There are several limitations to this study. Firstly, this is a cross-sectional study implying we may not conclude cause and effect relationship between varicocele and testicular deficiency and we may only propose that men with varicocele(s) are at risk for diminished testosterone levels. Secondly, we measured T testosterone levels, but we did not investigate its clinical effects. Therefore, we are unable to reach a conclusion whether patients with varicocele should be treated with testosterone supplements, varicocelectomy, etc. Thirdly, testicular consistency is an absolute subjective finding, but the physical examination of all participants was performed by a single experienced clinician to avoid the possible bias. Lastly, although it is not routinely recommended, we did not confirm our physical examination findings of varicocele with imaging studies.

Conclusions

The prevalence of varicocele was 48% in our population of older than 40 years old, and despite the deficiency of younger control groups, we are confident that our results reflect an accurate representation of our population’s clinical varicocele prevalence.
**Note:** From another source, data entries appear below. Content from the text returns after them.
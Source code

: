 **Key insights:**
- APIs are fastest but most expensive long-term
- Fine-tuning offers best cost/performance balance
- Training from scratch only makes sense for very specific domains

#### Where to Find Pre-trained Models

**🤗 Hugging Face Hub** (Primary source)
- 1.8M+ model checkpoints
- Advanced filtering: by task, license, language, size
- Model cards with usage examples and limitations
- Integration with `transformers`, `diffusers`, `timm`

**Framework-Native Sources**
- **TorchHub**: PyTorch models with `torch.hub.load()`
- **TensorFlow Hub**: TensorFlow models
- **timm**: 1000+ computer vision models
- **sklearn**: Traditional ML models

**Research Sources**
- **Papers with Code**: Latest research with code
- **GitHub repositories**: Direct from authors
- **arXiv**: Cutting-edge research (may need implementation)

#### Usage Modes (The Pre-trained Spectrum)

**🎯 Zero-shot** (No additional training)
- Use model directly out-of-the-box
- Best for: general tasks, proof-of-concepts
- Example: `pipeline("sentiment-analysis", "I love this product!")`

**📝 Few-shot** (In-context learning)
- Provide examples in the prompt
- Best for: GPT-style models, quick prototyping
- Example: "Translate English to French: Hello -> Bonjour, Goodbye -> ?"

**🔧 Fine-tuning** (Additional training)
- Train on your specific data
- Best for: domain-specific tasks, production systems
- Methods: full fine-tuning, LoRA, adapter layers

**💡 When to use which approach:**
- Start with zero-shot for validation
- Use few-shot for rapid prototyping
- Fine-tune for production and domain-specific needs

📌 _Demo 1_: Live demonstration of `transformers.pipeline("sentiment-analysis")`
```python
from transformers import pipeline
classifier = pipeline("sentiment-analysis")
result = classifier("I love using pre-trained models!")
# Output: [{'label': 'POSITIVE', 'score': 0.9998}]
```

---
In addition, bilateral and high-grade varicocele presence was mainly associated with lower size and consistency of testis, and these results are more apparent in older participants. Patients with bilateral and grade 3 varicocele were more likely to have lower testosterone levels, and it should also be taken into account while evaluating the patients for androgen deficiency syndrome.

Ethical approval

All procedures performed in studies involving human participants were in accordance with the ethical standards of the institutional and/or national research committee and with the 1964 Helsinki declaration and its later amendments or comparable ethical standards. All applicable international, national, and/or institutional guidelines for the care and use of animals were followed.

Disclosure statement

No potential conflict of interest was reported by the authors.

Additional information

Funding

No research support or funding was received in connection with this study. The authors have no significant affiliation or involvement, either direct or indirect, with any organization or entity with a direct financial interest in the subject matter or materials discussed.